### EXERCISE DETAILS
From the entries below, write out exactly the lines between the line holding "appliances not listed in the table." and the line holding "## 📈 Performance Monitoring Scripts", inclusive, excluding any pictures.

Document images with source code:
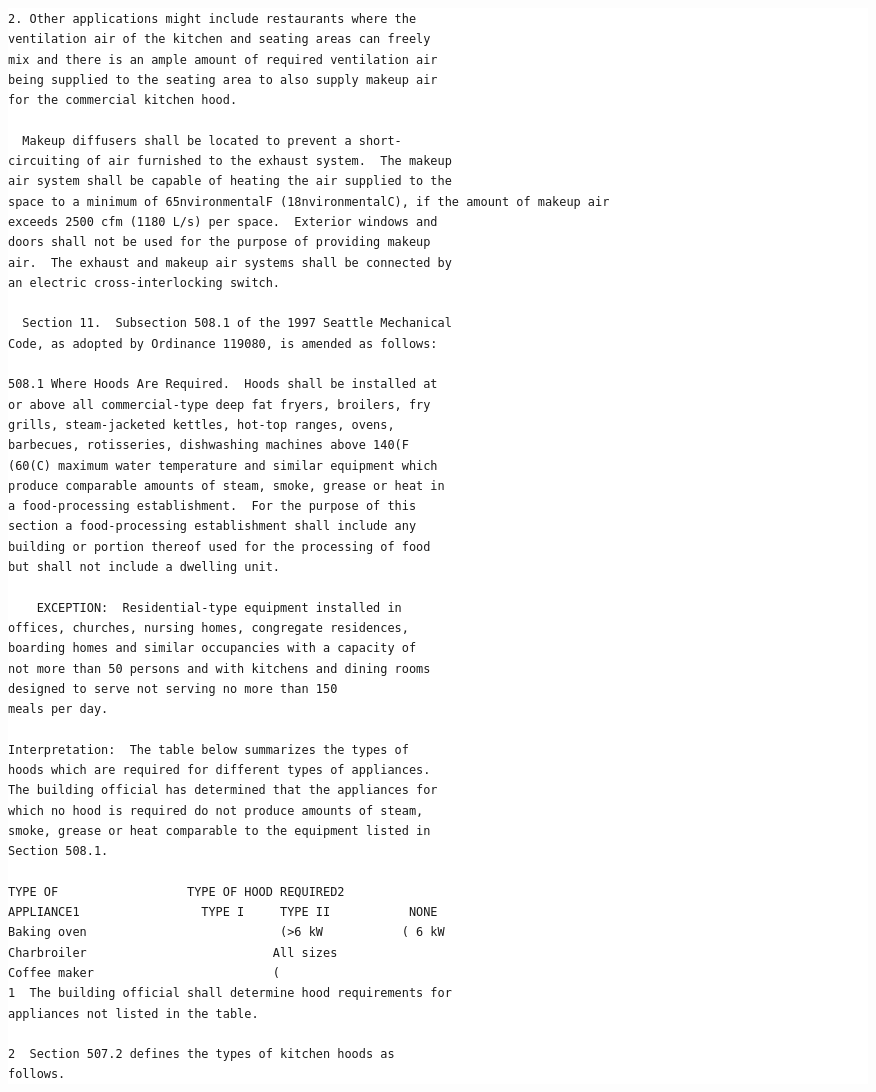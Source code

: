   
    2. Other applications might include restaurants where the  
    ventilation air of the kitchen and seating areas can freely  
    mix and there is an ample amount of required ventilation air  
    being supplied to the seating area to also supply makeup air  
    for the commercial kitchen hood.  
  
      Makeup diffusers shall be located to prevent a short-  
    circuiting of air furnished to the exhaust system.  The makeup  
    air system shall be capable of heating the air supplied to the  
    space to a minimum of 65nvironmentalF (18nvironmentalC), if the amount of makeup air  
    exceeds 2500 cfm (1180 L/s) per space.  Exterior windows and  
    doors shall not be used for the purpose of providing makeup  
    air.  The exhaust and makeup air systems shall be connected by  
    an electric cross-interlocking switch.  
  
      Section 11.  Subsection 508.1 of the 1997 Seattle Mechanical  
    Code, as adopted by Ordinance 119080, is amended as follows:  
  
    508.1 Where Hoods Are Required.  Hoods shall be installed at  
    or above all commercial-type deep fat fryers, broilers, fry  
    grills, steam-jacketed kettles, hot-top ranges, ovens,  
    barbecues, rotisseries, dishwashing machines above 140(F  
    (60(C) maximum water temperature and similar equipment which  
    produce comparable amounts of steam, smoke, grease or heat in  
    a food-processing establishment.  For the purpose of this  
    section a food-processing establishment shall include any  
    building or portion thereof used for the processing of food  
    but shall not include a dwelling unit.  
  
        EXCEPTION:  Residential-type equipment installed in  
    offices, churches, nursing homes, congregate residences,  
    boarding homes and similar occupancies with a capacity of  
    not more than 50 persons and with kitchens and dining rooms  
    designed to serve not serving no more than 150  
    meals per day.  
  
    Interpretation:  The table below summarizes the types of  
    hoods which are required for different types of appliances.  
    The building official has determined that the appliances for  
    which no hood is required do not produce amounts of steam,  
    smoke, grease or heat comparable to the equipment listed in  
    Section 508.1.  
  
    TYPE OF                  TYPE OF HOOD REQUIRED2  
    APPLIANCE1                 TYPE I     TYPE II           NONE  
    Baking oven                           (>6 kW           ( 6 kW  
    Charbroiler                          All sizes  
    Coffee maker                         (  
    1  The building official shall determine hood requirements for  
    appliances not listed in the table.  
  
    2  Section 507.2 defines the types of kitchen hoods as  
    follows.  
  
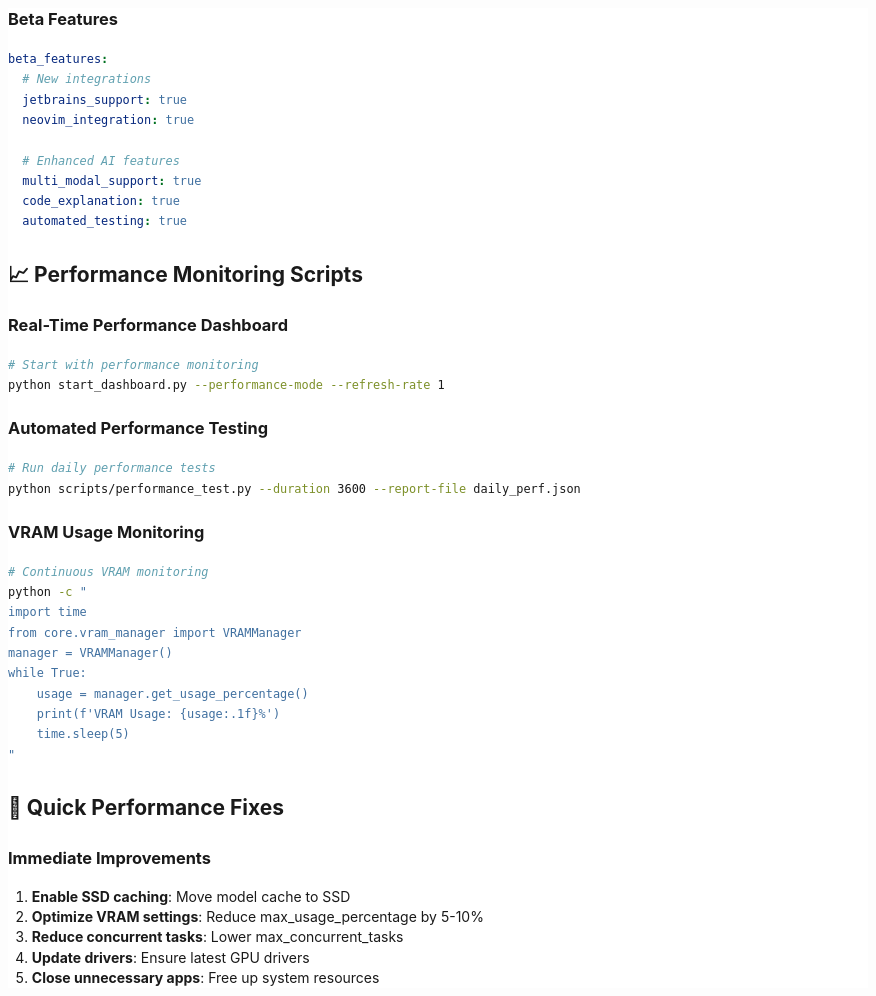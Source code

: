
 ```yaml
```

### Beta Features
```yaml
beta_features:
  # New integrations
  jetbrains_support: true
  neovim_integration: true
  
  # Enhanced AI features
  multi_modal_support: true
  code_explanation: true
  automated_testing: true
```

## 📈 Performance Monitoring Scripts

### Real-Time Performance Dashboard
```bash
# Start with performance monitoring
python start_dashboard.py --performance-mode --refresh-rate 1
```

### Automated Performance Testing
```bash
# Run daily performance tests
python scripts/performance_test.py --duration 3600 --report-file daily_perf.json
```

### VRAM Usage Monitoring
```bash
# Continuous VRAM monitoring
python -c "
import time
from core.vram_manager import VRAMManager
manager = VRAMManager()
while True:
    usage = manager.get_usage_percentage()
    print(f'VRAM Usage: {usage:.1f}%')
    time.sleep(5)
"
```

## 🎯 Quick Performance Fixes

### Immediate Improvements
1. **Enable SSD caching**: Move model cache to SSD
2. **Optimize VRAM settings**: Reduce max_usage_percentage by 5-10%
3. **Reduce concurrent tasks**: Lower max_concurrent_tasks
4. **Update drivers**: Ensure latest GPU drivers
5. **Close unnecessary apps**: Free up system resources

### SOLVED EXERCISE
    appliances not listed in the table.  
  
    2  Section 507.2 defines the types of kitchen hoods as  
    follows.  
  
Source code

:
 ```yaml
```

### Beta Features
```yaml
beta_features:
  # New integrations
  jetbrains_support: true
  neovim_integration: true
  
  # Enhanced AI features
  multi_modal_support: true
  code_explanation: true
  automated_testing: true
```

## 📈 Performance Monitoring Scripts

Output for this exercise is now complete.